A look at the experimental BMW M3 Touring that never made it to production

We’ve been hearing rumors of a BMW M3 station wagon for three decades but they’ve never materialized. Rival Mercedes-Benz sells a long-roof variant of the AMG-tuned C-Class, but BMW has categorically refused to blend performance with practicality.

The M3 Touring came close to receiving the proverbial green light for production in the early 2000s. BMW even built a fully functional prototype before deciding to kill the project. We’ll let the company’s archives department tell its story.

“The BMW M3 Touring prototype was built because a production model was under consideration. The M3 Compact was made available to journalists for testing in order to both project an image and sound out customer interest, but the M3 Touring served entirely in-house purposes.
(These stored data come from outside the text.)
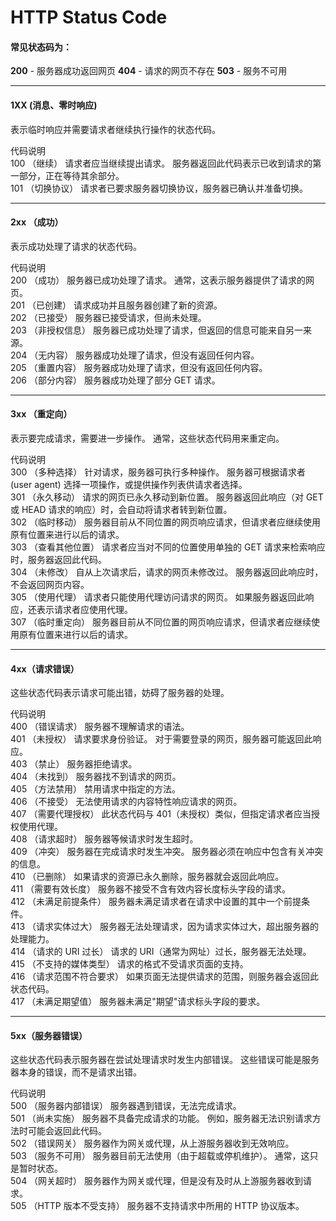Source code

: # HTTP Status Code

#### 常见状态码为：
**200** - 服务器成功返回网页 **404** - 请求的网页不存在 **503** - 服务不可用

---

#### 1XX (消息、零时响应)  
表示临时响应并需要请求者继续执行操作的状态代码。

代码说明    
100 （继续） 请求者应当继续提出请求。 服务器返回此代码表示已收到请求的第一部分，正在等待其余部分。  
101 （切换协议） 请求者已要求服务器切换协议，服务器已确认并准备切换。

---

#### 2xx （成功）  
表示成功处理了请求的状态代码。

代码说明    
200 （成功） 服务器已成功处理了请求。 通常，这表示服务器提供了请求的网页。  
201 （已创建） 请求成功并且服务器创建了新的资源。  
202 （已接受） 服务器已接受请求，但尚未处理。   
203 （非授权信息） 服务器已成功处理了请求，但返回的信息可能来自另一来源。  
204 （无内容） 服务器成功处理了请求，但没有返回任何内容。  
205 （重置内容） 服务器成功处理了请求，但没有返回任何内容。    
206 （部分内容） 服务器成功处理了部分 GET 请求。  

---

#### 3xx （重定向）
表示要完成请求，需要进一步操作。 通常，这些状态代码用来重定向。

代码说明    
300 （多种选择） 针对请求，服务器可执行多种操作。 服务器可根据请求者 (user agent) 选择一项操作，或提供操作列表供请求者选择。  
301 （永久移动） 请求的网页已永久移动到新位置。 服务器返回此响应（对 GET 或 HEAD 请求的响应）时，会自动将请求者转到新位置。  
302 （临时移动） 服务器目前从不同位置的网页响应请求，但请求者应继续使用原有位置来进行以后的请求。  
303 （查看其他位置） 请求者应当对不同的位置使用单独的 GET 请求来检索响应时，服务器返回此代码。  
304 （未修改） 自从上次请求后，请求的网页未修改过。 服务器返回此响应时，不会返回网页内容。  
305 （使用代理） 请求者只能使用代理访问请求的网页。 如果服务器返回此响应，还表示请求者应使用代理。  
307 （临时重定向） 服务器目前从不同位置的网页响应请求，但请求者应继续使用原有位置来进行以后的请求。  

---


#### 4xx（请求错误）
这些状态代码表示请求可能出错，妨碍了服务器的处理。

代码说明    
400 （错误请求） 服务器不理解请求的语法。   
401 （未授权） 请求要求身份验证。 对于需要登录的网页，服务器可能返回此响应。   
403 （禁止） 服务器拒绝请求。  
404 （未找到） 服务器找不到请求的网页。  
405 （方法禁用） 禁用请求中指定的方法。  
406 （不接受） 无法使用请求的内容特性响应请求的网页。  
407 （需要代理授权） 此状态代码与 401（未授权）类似，但指定请求者应当授权使用代理。  
408 （请求超时） 服务器等候请求时发生超时。  
409 （冲突） 服务器在完成请求时发生冲突。 服务器必须在响应中包含有关冲突的信息。  
410 （已删除） 如果请求的资源已永久删除，服务器就会返回此响应。  
411 （需要有效长度） 服务器不接受不含有效内容长度标头字段的请求。  
412 （未满足前提条件） 服务器未满足请求者在请求中设置的其中一个前提条件。  
413 （请求实体过大） 服务器无法处理请求，因为请求实体过大，超出服务器的处理能力。  
414 （请求的 URI 过长） 请求的 URI（通常为网址）过长，服务器无法处理。  
415 （不支持的媒体类型） 请求的格式不受请求页面的支持。  
416 （请求范围不符合要求） 如果页面无法提供请求的范围，则服务器会返回此状态代码。  
417 （未满足期望值） 服务器未满足"期望"请求标头字段的要求。   

---


#### 5xx（服务器错误）
这些状态代码表示服务器在尝试处理请求时发生内部错误。 这些错误可能是服务器本身的错误，而不是请求出错。

代码说明    
500 （服务器内部错误） 服务器遇到错误，无法完成请求。  
501 （尚未实施） 服务器不具备完成请求的功能。 例如，服务器无法识别请求方法时可能会返回此代码。  
502 （错误网关） 服务器作为网关或代理，从上游服务器收到无效响应。  
503 （服务不可用） 服务器目前无法使用（由于超载或停机维护）。 通常，这只是暂时状态。  
504 （网关超时） 服务器作为网关或代理，但是没有及时从上游服务器收到请求。  
505 （HTTP 版本不受支持） 服务器不支持请求中所用的 HTTP 协议版本。  
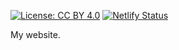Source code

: [![License: CC BY 4.0](https://img.shields.io/badge/License-CC%20BY%204.0-lightgrey.svg)](https://creativecommons.org/licenses/by/4.0/) [![Netlify Status](https://api.netlify.com/api/v1/badges/6014bb7d-6295-4d06-9de3-45cbd9592e64/deploy-status)](https://app.netlify.com/sites/vincenzocoia/deploys)

My website.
“This prototype allowed us to show that, from a purely technical standpoint at least, it was possible to integrate an M3 Touring into the ongoing production of the standard BMW 3 Series Touring with very little difficulty,” explained Jakob Polschak, head of vehicle prototype building and workshops at BMW M Division and an employee at the company for more than 40 years. “One important thing we needed to demonstrate was that the rear doors of the standard production model could be reworked to adapt them to the rear wheel arches without the need for new and expensive tools,” he added.

Once it had passed through the assembly line, the M3 Touring required only minimal manual follow-up work to fit the M-specific add-on parts and interior details, for example.”